Indonesia’s controversial ban on mineral ore exports comes into effect
Indonesia, a global leader in exports of mineral resources, has banned its mining companies from selling raw ore abroad. The law, aimed at boosting domestic processing, is likely to cost Jakarta huge short-term revenue losses and cause mass lay-offs.
There also expected global repercussions as the world's biggest exporter of nickel ore, refined tin and thermal coal will curb shipments in an attempt to upgrade the industry, shifting away from selling raw materials by developing domestic processing capacities. Already on Friday the price for nickel rose at the news of reduction in supplies. The rise of 3.6 percent sent the price of a metric ton of ore to $13,784 on the London Metal Exchange.
The government of the Southeast Asian nation originally planned to fully ban exports of raw minerals as well as their concentrates (ores having undergone some processing), but it came up with a last-minute decision to ease the legislation, exempting some of the major miners and allowing exports of concentrates till 2017.
Nevertheless, all raw ores are banned for overseas shipments.
"Starting from 00:00, January 12, 2014, the export of ore is prohibited,'' Energy and Mineral Resources Minister Jero Wacik said, as cited by AP.

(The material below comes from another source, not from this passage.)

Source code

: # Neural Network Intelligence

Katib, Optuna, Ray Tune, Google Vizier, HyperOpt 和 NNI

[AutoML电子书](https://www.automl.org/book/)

The 66 companies exempt from the export ban include US mining giants, Freeport McMoRan, Copper & Gold and Newmont Mining Corp. They have been allowed to continue shipments on condition they’ll build smelters in the near future.
The less lucky ones are over a hundred of smaller local miners, who don’t have the resources to follow suit and modernize their companies to comply with the new law.
The prospect for the ban has already led to many of them halting their operations and laying off staff.
The National Mine Workers Union had warned the government against enforcing the new legislation before it came into effect.
"We call on all mining workers to prepare to go on the streets and swarm the presidential palace if the government goes ahead with the implementation of the ban," said a Union official, Juan Forti Silalahi, as cited by Reuters.
Government officials have argued developing more smelting capacities at Indonesian mines would in fact create more jobs.
Whatever positive effects the ban might bring about, they won’t be felt at once. This year will, according to Indonesian officials, see the country’s export revenues dip by about 10 trillion rupiah ($833 million).